Voilà, on y est, première chronique, premier billet. D’un côté, honorée d’avoir été sollicitée ; d'un autre, quel défi que de passer après Gildas Bonnel, et ses, je crois, 55 Billets Verts ! 

Arrive ensuite le sujet. Il s’agit d’un numéro spécial digital, me dit-on. Alors, forcément, comme tout le monde aujourd’hui, je pense Intelligence Artificielle, IA pour les intimes. Et là, il est clair que nous ne sommes pas dans une tendance passagère comme avec le métavers par exemple. Là, c’est une transformation, un bouleversement de notre société en profondeur. L’IA est partout, qu’on en ait conscience ou non. On ne peut pas faire comme si elle n’existait pas, comme si elle allait passer de mode. Ses usages sont multiples et touchent tous les domaines. Certains changements sont d’ailleurs déjà bien présents.

Quand l’IA est apparue, révélée ensuite au grand public par l’IA générative, les entreprises ont foncé tête baissée dedans avec un mot d’ordre, la productivité. Et en effet, 84% des dirigeants ont constaté une amélioration de leur productivité grâce à l’IA. Aujourd’hui, c’est la recherche de croissance via l’IA qui est devenue l’objectif premier poursuivi par les entreprises.
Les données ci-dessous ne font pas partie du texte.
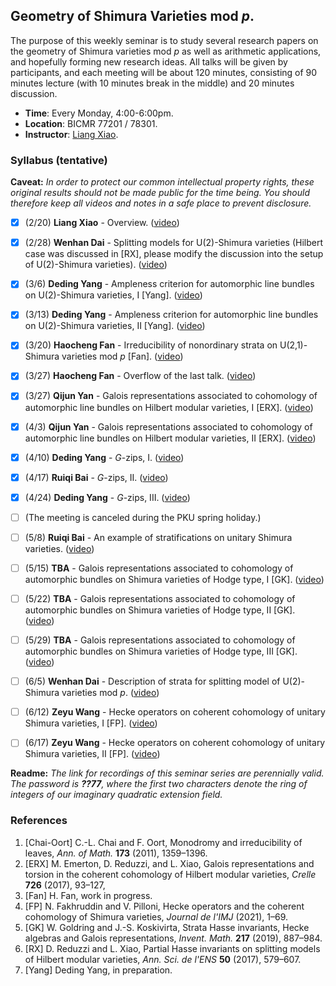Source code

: ## Geometry of Shimura Varieties mod _p_.

The purpose of this weekly seminar is to study several research papers on the geometry of Shimura varieties mod _p_ as well as arithmetic applications, and hopefully forming new research ideas. All talks will be given by participants, and each meeting will be about 120 minutes, consisting of 90 minutes lecture (with 10 minutes break in the middle) and 20 minutes discussion.

- **Time**: Every Monday, 4:00-6:00pm.
- **Location**: BICMR 77201 / 78301.
- **Instructor**: [Liang Xiao](https://bicmr.pku.edu.cn/~lxiao/index.htm).


### Syllabus (tentative)

**Caveat:** _In order to protect our common intellectual property rights, these original results should not be made public for the time being. You should therefore keep all videos and notes in a safe place to prevent disclosure._

- [x] (2/20) **Liang Xiao** - Overview. ([video](https://disk.pku.edu.cn/#/link/13D949E223D9C4F6145E8EE3B8EFCA44?gns=53F2170B7AA748348440F4C8CA8E9BAE%2F988401E1FBD343A79D36047AA9556A60%2F92D3A1D7B20C41C580B4E193FBC06652))
- [x] (2/28) **Wenhan Dai** - Splitting models for U(2)-Shimura varieties (Hilbert case was discussed in [RX], please modify the discussion into the setup of U(2)-Shimura varieties). ([video](https://disk.pku.edu.cn/#/link/13D949E223D9C4F6145E8EE3B8EFCA44?gns=53F2170B7AA748348440F4C8CA8E9BAE%2F988401E1FBD343A79D36047AA9556A60%2FA061176617DD472B816F89CD1EEB98DA))
- [x] (3/6) **Deding Yang** - Ampleness criterion for automorphic line bundles on U(2)-Shimura varieties, I [Yang]. ([video](https://disk.pku.edu.cn/#/link/13D949E223D9C4F6145E8EE3B8EFCA44?gns=53F2170B7AA748348440F4C8CA8E9BAE%2F988401E1FBD343A79D36047AA9556A60%2F20A68DC028414D37B52AB8DFE410137D))
- [x] (3/13) **Deding Yang** - Ampleness criterion for automorphic line bundles on U(2)-Shimura varieties, II [Yang]. ([video](https://disk.pku.edu.cn/#/link/13D949E223D9C4F6145E8EE3B8EFCA44?gns=53F2170B7AA748348440F4C8CA8E9BAE%2F988401E1FBD343A79D36047AA9556A60%2F077AF8C1FDAA489F9EC49596BA44731F))
- [x] (3/20) **Haocheng Fan** - Irreducibility of nonordinary strata on U(2,1)-Shimura varieties mod _p_ [Fan]. ([video](https://disk.pku.edu.cn/#/link/13D949E223D9C4F6145E8EE3B8EFCA44?gns=53F2170B7AA748348440F4C8CA8E9BAE%2F988401E1FBD343A79D36047AA9556A60%2FC236049A4CC842109E549C1F59881D85))
- [x] (3/27) **Haocheng Fan** - Overflow of the last talk. ([video](https://disk.pku.edu.cn/#/link/13D949E223D9C4F6145E8EE3B8EFCA44?gns=53F2170B7AA748348440F4C8CA8E9BAE%2F988401E1FBD343A79D36047AA9556A60%2F62E62EFF2C584B448D67E9ED654EF869))
- [x] (3/27) **Qijun Yan** - Galois representations associated to cohomology of automorphic line bundles on Hilbert modular varieties, I [ERX]. ([video](https://disk.pku.edu.cn/#/link/13D949E223D9C4F6145E8EE3B8EFCA44?gns=53F2170B7AA748348440F4C8CA8E9BAE%2F988401E1FBD343A79D36047AA9556A60%2F565BCBAAF74D485EADFA614F59973B92))
- [x] (4/3) **Qijun Yan** - Galois representations associated to cohomology of automorphic line bundles on Hilbert modular varieties, II [ERX]. ([video](https://disk.pku.edu.cn/#/link/13D949E223D9C4F6145E8EE3B8EFCA44?gns=53F2170B7AA748348440F4C8CA8E9BAE%2F988401E1FBD343A79D36047AA9556A60%2F608A4BDDE5254DA2A9E16260399DDA33))
- [x] (4/10) **Deding Yang** - _G_-zips, I. ([video](https://disk.pku.edu.cn/#/link/13D949E223D9C4F6145E8EE3B8EFCA44?gns=53F2170B7AA748348440F4C8CA8E9BAE%2F988401E1FBD343A79D36047AA9556A60%2F4A5C24ED64A44754BB0B9AFB67906930))
- [x] (4/17) **Ruiqi Bai** - _G_-zips, II. ([video](https://disk.pku.edu.cn/#/link/13D949E223D9C4F6145E8EE3B8EFCA44?gns=53F2170B7AA748348440F4C8CA8E9BAE%2F988401E1FBD343A79D36047AA9556A60%2F56F47007A4AB4C3E8B45A3AF64FDDC94))
- [x] (4/24) **Deding Yang** - _G_-zips, III. ([video](https://disk.pku.edu.cn/#/link/13D949E223D9C4F6145E8EE3B8EFCA44?gns=53F2170B7AA748348440F4C8CA8E9BAE%2F988401E1FBD343A79D36047AA9556A60%2F6305AB67411F42D7A291428261523395))
- [ ] (The meeting is canceled during the PKU spring holiday.)
- [ ] (5/8) **Ruiqi Bai** - An example of stratifications on unitary Shimura varieties. ([video]())
- [ ] (5/15) **TBA** - Galois representations associated to cohomology of automorphic bundles on Shimura varieties of Hodge type, I [GK]. ([video]())
- [ ] (5/22) **TBA** - Galois representations associated to cohomology of automorphic bundles on Shimura varieties of Hodge type, II [GK]. ([video]())
- [ ] (5/29) **TBA** - Galois representations associated to cohomology of automorphic bundles on Shimura varieties of Hodge type, III [GK]. ([video]())
- [ ] (6/5) **Wenhan Dai** - Description of strata for splitting model of U(2)-Shimura varieties mod _p_. ([video]())
- [ ] (6/12) **Zeyu Wang** - Hecke operators on coherent cohomology of unitary Shimura varieties, I [FP]. ([video]())
- [ ] (6/17) **Zeyu Wang** - Hecke operators on coherent cohomology of unitary Shimura varieties, II [FP]. ([video]())


**Readme:** _The link for recordings of this seminar series are perennially valid. The password is **??77**, where the first two characters denote the ring of integers of our imaginary quadratic extension field._

### References
1. [Chai-Oort] C.-L. Chai and F. Oort, Monodromy and irreducibility of leaves, _Ann. of Math._ **173** (2011), 1359–1396. 
2. [ERX] M. Emerton, D. Reduzzi, and L. Xiao, Galois representations and torsion in the coherent cohomology of Hilbert modular varieties, _Crelle_ **726** (2017), 93–127,
3. [Fan] H. Fan, work in progress.
4. [FP] N. Fakhruddin and V. Pilloni, Hecke operators and the coherent cohomology of Shimura varieties, _Journal de l'IMJ_ (2021), 1–69.
5. [GK] W. Goldring and J.-S. Koskivirta, Strata Hasse invariants, Hecke algebras and Galois representations, _Invent. Math._ **217** (2019), 887–984.
6. [RX] D. Reduzzi and L. Xiao, Partial Hasse invariants on splitting models of Hilbert modular varieties, _Ann. Sci. de l'ENS_ **50** (2017), 579–607.
7. [Yang] Deding Yang, in preparation.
Croissance avec un petit côté, il faut bien le dire, « quoi qu'il en coûte ». Une injonction à produire, innover en fermant les yeux sur les (nouveaux) impacts sociétaux et environnementaux générés. On verra plus tard, on n’a pas le temps. Pourtant par expérience, pour n'importe quel projet, avoir une approche systémique dès le début, c'est non seulement être plus efficace et gagner du temps, mais aussi et souvent, réduire les coûts.

La politique de l’autruche

Donc on ferme les yeux, on oublie ce qu’on sait déjà. On sait déjà que pour entraîner l'IA sur des quantités énormes de données, il y a une main-d'œuvre qui traite de l'information brute à l'autre bout du monde, payée presque rien.

On sait déjà que l’IA ne respecte pas par défaut les droits d’auteur sur les contenus qu’elle absorbe pour se former.

On sait déjà que l'IA, et les progrès de l'IA, sont intrinsèquement liés à une forte consommation d'énergie et d'eau (dont on a dépassé la limite planétaire), notamment pour les fameux milliers de centres de données dans le monde. Et on sait aussi qu'on n'en connait qu'une toute petite partie ! De fait aujourd'hui, 43% des entreprises ne mesurent pas les émissions nettes des gaz à effet de serre causées par l'intelligence artificielle. Sans parler du sujet de transparence des données des modèles, puisque, a priori, les émissions des data centers d’acteurs incontournables de l’IA seraient 662% plus élevées que les chiffres officiels !

On sait déjà que l'IA, sans contrôle humain, peut « halluciner », engendrer de la désinformation, recréer des stéréotypes, faire de la discrimination… Et quand on sait que 59% de la Gen Z dans le monde fait confiance à l'IA pour ne pas faire preuve de discrimination versus 47% en ce qui concerne les êtres humains

On sait déjà que les créateurs de l'IA ne sont pas très divers puisque selon l'Unesco, seulement 22% des personnes qui conçoivent des algorithmes sont des femmes ; et que ce manque de diversité peut conduire l'IA à reproduire des biais, à ne pas être objective.

On sait déjà que l'IA commence à recréer de nouvelles fractures en n’étant pas accessible à tous, citoyens comme entreprises, ceux qui l'utilisent n’étant pas toujours ceux qui en ont besoin.

On sait déjà que la toute dernière technologie d'IA générative n'est pas toujours la solution la plus juste pour la tâche demandée. Par contre, la plus impactante pour l'environnement et le budget très certainement.

On en sait déjà beaucoup sur l’IA. Assez pour avoir un regard critique dès maintenant et commencer à l’optimiser. Assez pour se poser systématiquement la question si les bénéfices de ce qu'on développe avec l'IA sont bien supérieurs à ses impacts négatifs en termes environnementaux et sociétaux. On en sait déjà trop pour (encore) dire après, on ne savait pas.